(Exercise data)
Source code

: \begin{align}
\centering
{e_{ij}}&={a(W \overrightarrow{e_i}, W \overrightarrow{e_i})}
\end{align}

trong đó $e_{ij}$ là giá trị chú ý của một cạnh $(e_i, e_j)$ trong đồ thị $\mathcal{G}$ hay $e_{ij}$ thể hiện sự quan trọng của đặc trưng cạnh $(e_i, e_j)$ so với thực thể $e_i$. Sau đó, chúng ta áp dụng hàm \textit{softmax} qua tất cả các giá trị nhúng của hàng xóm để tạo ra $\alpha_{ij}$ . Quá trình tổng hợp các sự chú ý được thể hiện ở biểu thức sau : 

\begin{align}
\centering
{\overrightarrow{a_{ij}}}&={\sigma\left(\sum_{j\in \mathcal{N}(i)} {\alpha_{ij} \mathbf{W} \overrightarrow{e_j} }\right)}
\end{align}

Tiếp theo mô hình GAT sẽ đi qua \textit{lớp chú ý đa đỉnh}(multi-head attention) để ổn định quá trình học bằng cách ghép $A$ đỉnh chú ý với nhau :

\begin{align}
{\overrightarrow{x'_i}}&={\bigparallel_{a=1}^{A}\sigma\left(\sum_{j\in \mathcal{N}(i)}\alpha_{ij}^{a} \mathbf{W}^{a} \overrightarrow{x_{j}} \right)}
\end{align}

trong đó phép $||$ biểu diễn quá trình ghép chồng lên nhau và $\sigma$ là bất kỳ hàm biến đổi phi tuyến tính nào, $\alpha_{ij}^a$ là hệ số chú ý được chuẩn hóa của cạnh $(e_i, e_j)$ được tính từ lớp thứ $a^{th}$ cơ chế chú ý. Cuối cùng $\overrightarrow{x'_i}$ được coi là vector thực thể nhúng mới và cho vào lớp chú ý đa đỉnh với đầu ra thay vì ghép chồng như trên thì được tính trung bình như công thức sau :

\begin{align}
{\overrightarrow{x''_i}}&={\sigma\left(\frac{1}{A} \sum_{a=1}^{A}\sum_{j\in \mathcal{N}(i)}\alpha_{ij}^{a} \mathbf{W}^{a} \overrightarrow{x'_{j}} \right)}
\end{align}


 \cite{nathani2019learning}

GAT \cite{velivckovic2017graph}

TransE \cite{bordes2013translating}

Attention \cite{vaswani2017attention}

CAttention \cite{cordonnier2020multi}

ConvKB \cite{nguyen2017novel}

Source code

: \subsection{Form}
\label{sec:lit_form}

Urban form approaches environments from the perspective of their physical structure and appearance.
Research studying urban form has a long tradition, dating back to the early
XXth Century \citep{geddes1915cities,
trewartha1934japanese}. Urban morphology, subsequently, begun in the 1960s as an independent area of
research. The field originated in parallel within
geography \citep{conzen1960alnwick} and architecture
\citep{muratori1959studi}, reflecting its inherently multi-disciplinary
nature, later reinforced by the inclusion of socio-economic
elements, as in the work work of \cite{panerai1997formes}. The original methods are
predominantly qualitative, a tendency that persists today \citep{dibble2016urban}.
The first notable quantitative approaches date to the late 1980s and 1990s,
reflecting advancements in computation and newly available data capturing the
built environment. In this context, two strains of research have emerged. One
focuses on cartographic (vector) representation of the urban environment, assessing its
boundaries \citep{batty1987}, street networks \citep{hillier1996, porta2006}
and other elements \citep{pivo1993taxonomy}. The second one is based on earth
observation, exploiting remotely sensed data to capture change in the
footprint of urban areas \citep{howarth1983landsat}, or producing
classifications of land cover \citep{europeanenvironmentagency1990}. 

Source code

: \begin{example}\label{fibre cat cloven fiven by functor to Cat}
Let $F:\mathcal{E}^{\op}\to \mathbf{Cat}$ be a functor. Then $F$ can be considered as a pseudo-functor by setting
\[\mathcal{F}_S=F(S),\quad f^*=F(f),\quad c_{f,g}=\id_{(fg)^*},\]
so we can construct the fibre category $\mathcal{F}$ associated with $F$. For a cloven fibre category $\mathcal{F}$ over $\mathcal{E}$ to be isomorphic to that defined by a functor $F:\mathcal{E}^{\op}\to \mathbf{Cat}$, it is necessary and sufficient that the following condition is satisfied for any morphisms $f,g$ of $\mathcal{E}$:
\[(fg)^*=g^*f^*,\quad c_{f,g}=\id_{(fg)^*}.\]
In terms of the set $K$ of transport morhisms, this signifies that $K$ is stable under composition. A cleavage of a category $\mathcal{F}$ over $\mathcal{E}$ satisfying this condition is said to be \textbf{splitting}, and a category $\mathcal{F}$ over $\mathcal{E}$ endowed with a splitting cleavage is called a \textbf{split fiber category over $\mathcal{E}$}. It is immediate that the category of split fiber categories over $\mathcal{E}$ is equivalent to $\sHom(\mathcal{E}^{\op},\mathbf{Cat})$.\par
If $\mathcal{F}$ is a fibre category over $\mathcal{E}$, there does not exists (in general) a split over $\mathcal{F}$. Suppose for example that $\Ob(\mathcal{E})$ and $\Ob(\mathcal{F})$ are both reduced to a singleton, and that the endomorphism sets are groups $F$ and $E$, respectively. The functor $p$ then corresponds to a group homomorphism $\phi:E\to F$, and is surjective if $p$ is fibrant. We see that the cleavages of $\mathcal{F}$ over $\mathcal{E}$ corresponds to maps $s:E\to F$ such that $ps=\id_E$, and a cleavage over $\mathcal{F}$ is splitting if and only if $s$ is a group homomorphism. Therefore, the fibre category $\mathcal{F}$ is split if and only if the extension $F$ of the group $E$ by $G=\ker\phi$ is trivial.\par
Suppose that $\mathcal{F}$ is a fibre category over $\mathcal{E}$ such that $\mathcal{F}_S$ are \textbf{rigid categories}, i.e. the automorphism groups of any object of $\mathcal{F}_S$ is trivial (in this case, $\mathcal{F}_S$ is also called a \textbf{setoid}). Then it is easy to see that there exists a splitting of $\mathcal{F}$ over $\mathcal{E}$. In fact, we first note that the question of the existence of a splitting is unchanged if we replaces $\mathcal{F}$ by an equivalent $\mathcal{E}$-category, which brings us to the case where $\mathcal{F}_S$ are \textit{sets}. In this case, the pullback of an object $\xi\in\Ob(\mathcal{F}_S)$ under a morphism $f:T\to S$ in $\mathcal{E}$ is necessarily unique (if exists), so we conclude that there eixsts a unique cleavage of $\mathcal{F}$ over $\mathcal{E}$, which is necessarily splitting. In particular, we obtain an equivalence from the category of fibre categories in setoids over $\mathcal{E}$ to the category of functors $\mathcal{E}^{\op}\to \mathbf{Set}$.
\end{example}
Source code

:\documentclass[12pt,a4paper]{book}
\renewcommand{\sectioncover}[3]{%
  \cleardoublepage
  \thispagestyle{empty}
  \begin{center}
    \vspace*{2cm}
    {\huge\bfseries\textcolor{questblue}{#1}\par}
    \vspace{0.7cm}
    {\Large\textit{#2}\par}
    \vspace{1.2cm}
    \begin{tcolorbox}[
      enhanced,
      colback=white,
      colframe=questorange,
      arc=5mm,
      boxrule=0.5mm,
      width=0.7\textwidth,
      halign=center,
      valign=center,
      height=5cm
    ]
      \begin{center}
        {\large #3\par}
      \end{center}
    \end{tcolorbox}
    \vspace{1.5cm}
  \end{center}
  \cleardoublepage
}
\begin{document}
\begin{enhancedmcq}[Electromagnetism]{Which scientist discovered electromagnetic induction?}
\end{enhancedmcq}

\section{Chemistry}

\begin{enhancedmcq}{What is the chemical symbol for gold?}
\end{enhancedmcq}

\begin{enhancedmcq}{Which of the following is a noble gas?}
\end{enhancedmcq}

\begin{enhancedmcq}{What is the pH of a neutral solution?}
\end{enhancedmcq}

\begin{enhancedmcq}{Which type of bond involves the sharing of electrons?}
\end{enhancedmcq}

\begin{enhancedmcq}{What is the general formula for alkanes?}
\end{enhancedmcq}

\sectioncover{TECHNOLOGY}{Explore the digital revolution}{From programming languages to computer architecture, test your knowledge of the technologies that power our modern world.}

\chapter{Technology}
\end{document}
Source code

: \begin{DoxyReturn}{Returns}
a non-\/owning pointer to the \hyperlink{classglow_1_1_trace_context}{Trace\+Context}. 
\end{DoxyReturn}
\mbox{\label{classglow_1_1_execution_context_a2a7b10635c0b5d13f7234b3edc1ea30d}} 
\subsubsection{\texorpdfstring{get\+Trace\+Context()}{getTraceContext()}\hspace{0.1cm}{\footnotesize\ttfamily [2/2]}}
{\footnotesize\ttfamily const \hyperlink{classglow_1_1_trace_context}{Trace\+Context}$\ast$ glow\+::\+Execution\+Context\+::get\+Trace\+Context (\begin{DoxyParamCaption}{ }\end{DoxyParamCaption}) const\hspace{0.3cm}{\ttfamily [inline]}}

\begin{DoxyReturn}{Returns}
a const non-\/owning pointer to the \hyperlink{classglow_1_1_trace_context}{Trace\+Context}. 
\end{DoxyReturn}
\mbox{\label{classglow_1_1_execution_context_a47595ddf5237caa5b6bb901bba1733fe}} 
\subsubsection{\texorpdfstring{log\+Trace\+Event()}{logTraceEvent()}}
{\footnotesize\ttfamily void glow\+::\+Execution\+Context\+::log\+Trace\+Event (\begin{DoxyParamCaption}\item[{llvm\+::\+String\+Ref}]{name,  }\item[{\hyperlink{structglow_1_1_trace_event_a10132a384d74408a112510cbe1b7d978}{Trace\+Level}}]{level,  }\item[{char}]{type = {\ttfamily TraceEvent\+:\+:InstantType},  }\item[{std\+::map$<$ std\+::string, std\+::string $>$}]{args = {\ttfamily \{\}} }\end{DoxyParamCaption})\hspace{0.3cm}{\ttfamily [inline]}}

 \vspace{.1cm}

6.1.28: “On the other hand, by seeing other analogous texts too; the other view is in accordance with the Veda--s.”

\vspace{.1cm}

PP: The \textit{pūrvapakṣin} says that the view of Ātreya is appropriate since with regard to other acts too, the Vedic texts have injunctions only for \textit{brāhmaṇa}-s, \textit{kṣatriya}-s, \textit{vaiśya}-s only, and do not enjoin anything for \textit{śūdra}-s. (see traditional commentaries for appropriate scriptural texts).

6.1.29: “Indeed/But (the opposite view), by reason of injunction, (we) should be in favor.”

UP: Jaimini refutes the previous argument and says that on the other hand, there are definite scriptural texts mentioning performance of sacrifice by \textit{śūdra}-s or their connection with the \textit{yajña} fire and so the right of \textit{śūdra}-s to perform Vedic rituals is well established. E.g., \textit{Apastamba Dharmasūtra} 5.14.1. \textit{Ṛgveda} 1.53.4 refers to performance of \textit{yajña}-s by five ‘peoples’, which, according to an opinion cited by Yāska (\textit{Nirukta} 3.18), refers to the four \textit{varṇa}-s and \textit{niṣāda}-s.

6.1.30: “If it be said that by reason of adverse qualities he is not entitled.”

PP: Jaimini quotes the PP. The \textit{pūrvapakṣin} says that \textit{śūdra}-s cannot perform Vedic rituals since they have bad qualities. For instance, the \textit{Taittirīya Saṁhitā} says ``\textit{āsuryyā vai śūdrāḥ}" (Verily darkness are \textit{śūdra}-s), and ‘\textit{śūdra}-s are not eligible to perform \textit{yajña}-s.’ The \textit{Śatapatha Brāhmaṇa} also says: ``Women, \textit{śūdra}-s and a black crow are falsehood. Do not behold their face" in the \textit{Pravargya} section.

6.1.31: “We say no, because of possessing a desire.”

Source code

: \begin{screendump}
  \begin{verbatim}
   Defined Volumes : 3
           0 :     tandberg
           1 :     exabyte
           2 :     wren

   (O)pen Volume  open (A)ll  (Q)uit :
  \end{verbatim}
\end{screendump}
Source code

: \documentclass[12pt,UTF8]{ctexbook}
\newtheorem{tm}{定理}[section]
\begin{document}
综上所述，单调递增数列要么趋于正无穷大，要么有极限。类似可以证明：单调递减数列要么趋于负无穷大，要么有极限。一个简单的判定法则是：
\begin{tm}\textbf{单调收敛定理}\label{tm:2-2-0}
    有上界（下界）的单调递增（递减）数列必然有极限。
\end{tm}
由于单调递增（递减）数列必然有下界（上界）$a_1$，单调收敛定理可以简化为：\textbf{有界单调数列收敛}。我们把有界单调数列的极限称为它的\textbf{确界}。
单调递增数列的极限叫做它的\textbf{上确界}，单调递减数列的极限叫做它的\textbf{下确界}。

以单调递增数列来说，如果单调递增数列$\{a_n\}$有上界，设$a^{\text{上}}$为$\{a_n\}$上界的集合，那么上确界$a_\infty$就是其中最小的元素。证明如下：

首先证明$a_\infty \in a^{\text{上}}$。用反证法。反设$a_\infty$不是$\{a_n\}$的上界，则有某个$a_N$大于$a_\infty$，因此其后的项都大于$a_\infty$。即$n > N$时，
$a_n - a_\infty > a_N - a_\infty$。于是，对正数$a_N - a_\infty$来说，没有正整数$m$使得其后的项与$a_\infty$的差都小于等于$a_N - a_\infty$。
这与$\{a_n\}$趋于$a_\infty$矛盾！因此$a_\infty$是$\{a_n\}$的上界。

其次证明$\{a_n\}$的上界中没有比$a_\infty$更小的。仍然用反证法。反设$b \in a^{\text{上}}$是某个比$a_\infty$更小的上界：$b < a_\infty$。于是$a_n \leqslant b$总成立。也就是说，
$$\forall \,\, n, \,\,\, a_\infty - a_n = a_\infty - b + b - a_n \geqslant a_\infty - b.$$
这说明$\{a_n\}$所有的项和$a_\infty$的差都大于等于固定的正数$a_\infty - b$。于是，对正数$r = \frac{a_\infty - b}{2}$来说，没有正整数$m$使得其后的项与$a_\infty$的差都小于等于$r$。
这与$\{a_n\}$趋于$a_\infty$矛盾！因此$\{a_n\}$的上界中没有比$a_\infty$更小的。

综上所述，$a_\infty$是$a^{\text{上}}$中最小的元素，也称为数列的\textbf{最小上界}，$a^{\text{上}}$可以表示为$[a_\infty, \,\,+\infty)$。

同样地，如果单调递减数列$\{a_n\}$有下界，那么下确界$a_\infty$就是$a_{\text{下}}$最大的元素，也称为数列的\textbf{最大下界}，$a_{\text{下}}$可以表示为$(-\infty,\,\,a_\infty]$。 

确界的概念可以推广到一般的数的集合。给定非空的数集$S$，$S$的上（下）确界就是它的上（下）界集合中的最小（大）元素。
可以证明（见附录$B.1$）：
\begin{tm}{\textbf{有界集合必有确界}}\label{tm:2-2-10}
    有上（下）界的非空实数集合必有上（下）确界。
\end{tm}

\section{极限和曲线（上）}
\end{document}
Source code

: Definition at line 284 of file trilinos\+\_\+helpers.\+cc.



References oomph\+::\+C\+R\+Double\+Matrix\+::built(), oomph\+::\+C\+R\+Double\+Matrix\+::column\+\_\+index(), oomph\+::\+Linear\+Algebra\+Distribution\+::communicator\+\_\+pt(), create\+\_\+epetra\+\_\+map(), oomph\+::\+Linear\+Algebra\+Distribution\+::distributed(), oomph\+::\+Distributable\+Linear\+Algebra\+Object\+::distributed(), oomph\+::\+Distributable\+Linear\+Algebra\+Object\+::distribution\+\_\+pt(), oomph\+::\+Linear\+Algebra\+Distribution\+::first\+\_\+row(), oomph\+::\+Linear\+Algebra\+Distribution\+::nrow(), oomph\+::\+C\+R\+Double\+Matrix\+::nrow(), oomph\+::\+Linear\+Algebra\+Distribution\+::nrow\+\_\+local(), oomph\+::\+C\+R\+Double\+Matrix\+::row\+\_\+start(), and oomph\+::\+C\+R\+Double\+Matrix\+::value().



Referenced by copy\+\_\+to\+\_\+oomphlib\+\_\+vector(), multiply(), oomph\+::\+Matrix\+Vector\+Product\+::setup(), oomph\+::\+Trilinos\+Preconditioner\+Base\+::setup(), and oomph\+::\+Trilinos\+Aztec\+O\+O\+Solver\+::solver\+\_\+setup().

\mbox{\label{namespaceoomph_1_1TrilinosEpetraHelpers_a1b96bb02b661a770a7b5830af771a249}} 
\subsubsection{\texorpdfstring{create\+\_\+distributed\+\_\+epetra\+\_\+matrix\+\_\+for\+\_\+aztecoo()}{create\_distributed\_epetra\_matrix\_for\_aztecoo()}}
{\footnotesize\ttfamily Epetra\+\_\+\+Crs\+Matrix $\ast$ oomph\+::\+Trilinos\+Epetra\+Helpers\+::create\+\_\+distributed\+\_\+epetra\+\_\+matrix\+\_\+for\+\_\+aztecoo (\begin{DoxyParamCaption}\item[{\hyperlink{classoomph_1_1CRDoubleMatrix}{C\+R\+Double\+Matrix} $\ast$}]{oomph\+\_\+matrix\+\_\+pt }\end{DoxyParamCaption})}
(End Exercise data)
**The task**
Please give back the records exactly as written, beginning at the first line and including the line that holds "Urban form approaches" as the last.

**Answer to the exercise**
Source code

: \begin{align}
\centering
{e_{ij}}&={a(W \overrightarrow{e_i}, W \overrightarrow{e_i})}
\end{align}

trong đó $e_{ij}$ là giá trị chú ý của một cạnh $(e_i, e_j)$ trong đồ thị $\mathcal{G}$ hay $e_{ij}$ thể hiện sự quan trọng của đặc trưng cạnh $(e_i, e_j)$ so với thực thể $e_i$. Sau đó, chúng ta áp dụng hàm \textit{softmax} qua tất cả các giá trị nhúng của hàng xóm để tạo ra $\alpha_{ij}$ . Quá trình tổng hợp các sự chú ý được thể hiện ở biểu thức sau : 

\begin{align}
\centering
{\overrightarrow{a_{ij}}}&={\sigma\left(\sum_{j\in \mathcal{N}(i)} {\alpha_{ij} \mathbf{W} \overrightarrow{e_j} }\right)}
\end{align}

Tiếp theo mô hình GAT sẽ đi qua \textit{lớp chú ý đa đỉnh}(multi-head attention) để ổn định quá trình học bằng cách ghép $A$ đỉnh chú ý với nhau :

\begin{align}
{\overrightarrow{x'_i}}&={\bigparallel_{a=1}^{A}\sigma\left(\sum_{j\in \mathcal{N}(i)}\alpha_{ij}^{a} \mathbf{W}^{a} \overrightarrow{x_{j}} \right)}
\end{align}

trong đó phép $||$ biểu diễn quá trình ghép chồng lên nhau và $\sigma$ là bất kỳ hàm biến đổi phi tuyến tính nào, $\alpha_{ij}^a$ là hệ số chú ý được chuẩn hóa của cạnh $(e_i, e_j)$ được tính từ lớp thứ $a^{th}$ cơ chế chú ý. Cuối cùng $\overrightarrow{x'_i}$ được coi là vector thực thể nhúng mới và cho vào lớp chú ý đa đỉnh với đầu ra thay vì ghép chồng như trên thì được tính trung bình như công thức sau :

\begin{align}
{\overrightarrow{x''_i}}&={\sigma\left(\frac{1}{A} \sum_{a=1}^{A}\sum_{j\in \mathcal{N}(i)}\alpha_{ij}^{a} \mathbf{W}^{a} \overrightarrow{x'_{j}} \right)}
\end{align}


 \cite{nathani2019learning}

GAT \cite{velivckovic2017graph}

TransE \cite{bordes2013translating}

Attention \cite{vaswani2017attention}

CAttention \cite{cordonnier2020multi}

ConvKB \cite{nguyen2017novel}

Source code

: \subsection{Form}
\label{sec:lit_form}

Urban form approaches environments from the perspective of their physical structure and appearance.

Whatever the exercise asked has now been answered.